**AIM OF THE EXERCISE**
Every line below containing the word "assets" should be found and copied.

**RECORD EXCERPTS**
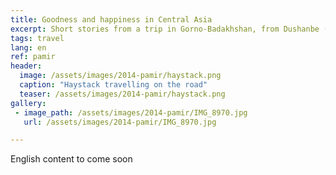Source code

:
 ```yaml
---
title: Goodness and happiness in Central Asia
excerpt: Short stories from a trip in Gorno-Badakhshan, from Dushanbe (Tajikistan) to Osh (Kyrghistan), biking through the Bartang Valley and up the Kyzyl-Art pass
tags: travel
lang: en
ref: pamir
header:
  image: /assets/images/2014-pamir/haystack.png
  caption: "Haystack travelling on the road"
  teaser: /assets/images/2014-pamir/haystack.png
gallery:
 - image_path: /assets/images/2014-pamir/IMG_8970.jpg
   url: /assets/images/2014-pamir/IMG_8970.jpg

---
```


English content to come soon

**ANSWER SECTION**
  image: /assets/images/2014-pamir/haystack.png
  teaser: /assets/images/2014-pamir/haystack.png
 - image_path: /assets/images/2014-pamir/IMG_8970.jpg
   url: /assets/images/2014-pamir/IMG_8970.jpg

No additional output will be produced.